Task brief:
In the material below, the lines from the one containing "like native ElasticSearch" through the one containing "Distributed under the" are to be given again exactly, ends included, and no others.

── Material supplied ──

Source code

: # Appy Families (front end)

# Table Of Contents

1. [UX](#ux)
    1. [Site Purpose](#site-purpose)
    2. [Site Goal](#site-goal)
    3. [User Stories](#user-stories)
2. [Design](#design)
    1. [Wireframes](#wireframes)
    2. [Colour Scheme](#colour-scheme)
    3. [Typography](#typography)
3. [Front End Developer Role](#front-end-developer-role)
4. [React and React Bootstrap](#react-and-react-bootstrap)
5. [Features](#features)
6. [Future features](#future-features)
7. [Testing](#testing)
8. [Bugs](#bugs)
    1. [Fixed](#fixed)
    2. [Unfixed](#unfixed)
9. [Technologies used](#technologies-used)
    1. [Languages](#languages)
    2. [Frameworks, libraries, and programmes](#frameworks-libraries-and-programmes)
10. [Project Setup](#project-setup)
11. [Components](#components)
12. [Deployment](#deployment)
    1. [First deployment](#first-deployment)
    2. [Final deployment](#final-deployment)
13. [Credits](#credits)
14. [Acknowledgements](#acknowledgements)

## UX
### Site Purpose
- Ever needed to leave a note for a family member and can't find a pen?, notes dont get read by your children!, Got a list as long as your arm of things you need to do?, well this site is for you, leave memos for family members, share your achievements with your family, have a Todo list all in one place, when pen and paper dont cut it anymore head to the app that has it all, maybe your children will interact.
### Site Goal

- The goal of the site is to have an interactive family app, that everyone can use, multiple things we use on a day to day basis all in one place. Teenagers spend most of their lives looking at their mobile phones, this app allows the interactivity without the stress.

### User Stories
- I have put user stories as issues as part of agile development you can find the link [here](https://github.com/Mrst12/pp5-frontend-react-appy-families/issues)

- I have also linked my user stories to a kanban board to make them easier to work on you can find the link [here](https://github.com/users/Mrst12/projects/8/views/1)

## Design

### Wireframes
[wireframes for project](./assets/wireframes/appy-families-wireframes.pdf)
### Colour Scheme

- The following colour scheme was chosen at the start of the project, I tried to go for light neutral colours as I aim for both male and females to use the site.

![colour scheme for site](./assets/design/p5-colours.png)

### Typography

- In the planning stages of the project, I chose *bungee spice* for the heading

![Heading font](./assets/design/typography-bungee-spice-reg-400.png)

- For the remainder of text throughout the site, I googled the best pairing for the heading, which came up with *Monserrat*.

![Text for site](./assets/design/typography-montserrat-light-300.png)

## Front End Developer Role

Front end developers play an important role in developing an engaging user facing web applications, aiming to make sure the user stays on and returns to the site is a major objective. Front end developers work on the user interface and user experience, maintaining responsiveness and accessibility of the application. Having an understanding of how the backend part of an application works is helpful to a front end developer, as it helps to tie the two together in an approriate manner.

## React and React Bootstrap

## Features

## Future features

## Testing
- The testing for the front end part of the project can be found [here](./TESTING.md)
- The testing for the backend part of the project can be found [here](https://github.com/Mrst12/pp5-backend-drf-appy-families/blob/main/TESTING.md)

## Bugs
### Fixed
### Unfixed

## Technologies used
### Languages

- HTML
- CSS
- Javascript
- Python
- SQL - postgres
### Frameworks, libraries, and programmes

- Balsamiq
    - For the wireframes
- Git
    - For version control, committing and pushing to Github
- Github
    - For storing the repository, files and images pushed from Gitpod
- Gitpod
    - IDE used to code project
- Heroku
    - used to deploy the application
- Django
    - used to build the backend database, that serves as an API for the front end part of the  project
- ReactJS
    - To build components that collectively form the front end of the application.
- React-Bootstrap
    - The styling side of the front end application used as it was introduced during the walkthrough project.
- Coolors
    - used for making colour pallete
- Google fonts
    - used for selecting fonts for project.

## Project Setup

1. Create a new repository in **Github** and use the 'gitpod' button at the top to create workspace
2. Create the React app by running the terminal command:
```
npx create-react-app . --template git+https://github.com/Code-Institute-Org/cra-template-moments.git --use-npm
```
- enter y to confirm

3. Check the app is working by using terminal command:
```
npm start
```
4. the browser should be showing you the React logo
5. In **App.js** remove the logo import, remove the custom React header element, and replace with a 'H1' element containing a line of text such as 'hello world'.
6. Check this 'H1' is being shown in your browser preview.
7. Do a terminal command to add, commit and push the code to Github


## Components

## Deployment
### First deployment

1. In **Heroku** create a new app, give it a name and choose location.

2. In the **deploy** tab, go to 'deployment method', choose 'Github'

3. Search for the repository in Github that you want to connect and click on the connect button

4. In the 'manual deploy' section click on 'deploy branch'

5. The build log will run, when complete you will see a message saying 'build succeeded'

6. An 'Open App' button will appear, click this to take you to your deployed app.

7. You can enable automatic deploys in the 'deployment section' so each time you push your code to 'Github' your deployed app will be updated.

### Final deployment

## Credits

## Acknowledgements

───
── Material supplied ──

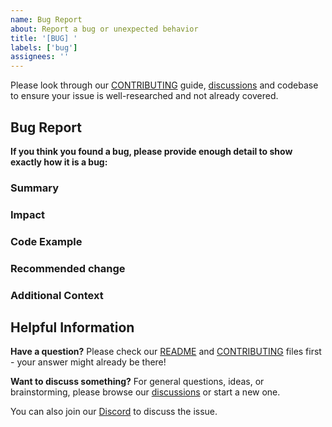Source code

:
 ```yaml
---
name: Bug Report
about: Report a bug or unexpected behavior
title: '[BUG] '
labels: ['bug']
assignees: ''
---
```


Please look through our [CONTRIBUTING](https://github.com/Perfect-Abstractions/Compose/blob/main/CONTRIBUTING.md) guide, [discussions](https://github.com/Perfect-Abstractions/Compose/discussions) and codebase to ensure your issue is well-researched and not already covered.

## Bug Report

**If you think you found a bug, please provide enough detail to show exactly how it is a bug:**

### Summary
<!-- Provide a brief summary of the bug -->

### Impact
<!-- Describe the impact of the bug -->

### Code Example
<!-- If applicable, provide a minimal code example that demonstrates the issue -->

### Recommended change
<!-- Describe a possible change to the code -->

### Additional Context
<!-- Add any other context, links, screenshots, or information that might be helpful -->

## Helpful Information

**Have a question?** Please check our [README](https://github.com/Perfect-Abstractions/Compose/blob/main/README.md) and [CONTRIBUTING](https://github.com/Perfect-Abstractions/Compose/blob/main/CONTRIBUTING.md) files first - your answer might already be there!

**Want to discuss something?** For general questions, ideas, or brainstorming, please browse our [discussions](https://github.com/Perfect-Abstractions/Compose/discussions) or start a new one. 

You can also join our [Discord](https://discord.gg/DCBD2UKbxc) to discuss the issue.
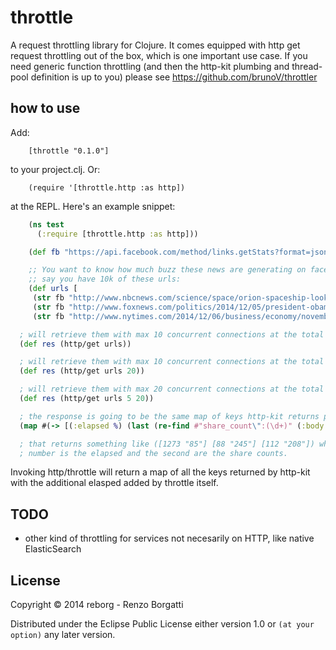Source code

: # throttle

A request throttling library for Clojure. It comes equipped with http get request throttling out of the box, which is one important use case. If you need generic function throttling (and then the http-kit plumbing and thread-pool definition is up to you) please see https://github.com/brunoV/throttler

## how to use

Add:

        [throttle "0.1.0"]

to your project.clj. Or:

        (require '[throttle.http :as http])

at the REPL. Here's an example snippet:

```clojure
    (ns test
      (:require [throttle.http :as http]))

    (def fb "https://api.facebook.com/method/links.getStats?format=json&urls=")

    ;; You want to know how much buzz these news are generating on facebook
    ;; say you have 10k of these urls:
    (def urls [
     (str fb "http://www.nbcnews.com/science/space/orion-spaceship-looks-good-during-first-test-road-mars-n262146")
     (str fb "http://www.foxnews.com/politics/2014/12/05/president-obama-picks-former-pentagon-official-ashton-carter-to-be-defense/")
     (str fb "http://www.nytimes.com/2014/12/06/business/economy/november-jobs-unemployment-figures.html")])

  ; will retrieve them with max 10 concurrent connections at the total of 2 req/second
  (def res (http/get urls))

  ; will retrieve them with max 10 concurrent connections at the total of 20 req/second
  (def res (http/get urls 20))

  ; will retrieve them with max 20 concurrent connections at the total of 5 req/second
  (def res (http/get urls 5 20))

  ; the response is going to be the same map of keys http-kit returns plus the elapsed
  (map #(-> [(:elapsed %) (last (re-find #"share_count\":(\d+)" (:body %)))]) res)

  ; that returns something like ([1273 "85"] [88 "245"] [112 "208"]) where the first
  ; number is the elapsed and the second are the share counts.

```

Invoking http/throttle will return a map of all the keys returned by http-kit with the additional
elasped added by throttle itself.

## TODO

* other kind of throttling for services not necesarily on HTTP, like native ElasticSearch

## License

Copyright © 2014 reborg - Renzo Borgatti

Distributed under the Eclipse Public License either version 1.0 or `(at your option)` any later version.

───
── Material supplied ──

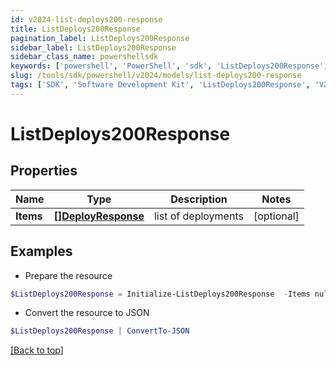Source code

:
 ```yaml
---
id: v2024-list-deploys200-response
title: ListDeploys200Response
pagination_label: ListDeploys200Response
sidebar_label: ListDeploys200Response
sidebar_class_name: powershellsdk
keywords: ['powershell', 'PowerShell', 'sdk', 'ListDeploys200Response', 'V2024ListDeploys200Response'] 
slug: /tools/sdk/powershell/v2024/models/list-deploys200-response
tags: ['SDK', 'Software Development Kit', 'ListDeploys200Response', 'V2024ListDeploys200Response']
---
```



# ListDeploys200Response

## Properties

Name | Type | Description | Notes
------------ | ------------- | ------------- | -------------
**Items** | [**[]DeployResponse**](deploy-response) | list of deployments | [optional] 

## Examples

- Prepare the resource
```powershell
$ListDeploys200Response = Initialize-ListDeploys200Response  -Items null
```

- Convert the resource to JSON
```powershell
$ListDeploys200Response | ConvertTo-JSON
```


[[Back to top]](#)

───

Solution to the problem:
* other kind of throttling for services not necesarily on HTTP, like native ElasticSearch

## License

Copyright © 2014 reborg - Renzo Borgatti

Distributed under the Eclipse Public License either version 1.0 or `(at your option)` any later version.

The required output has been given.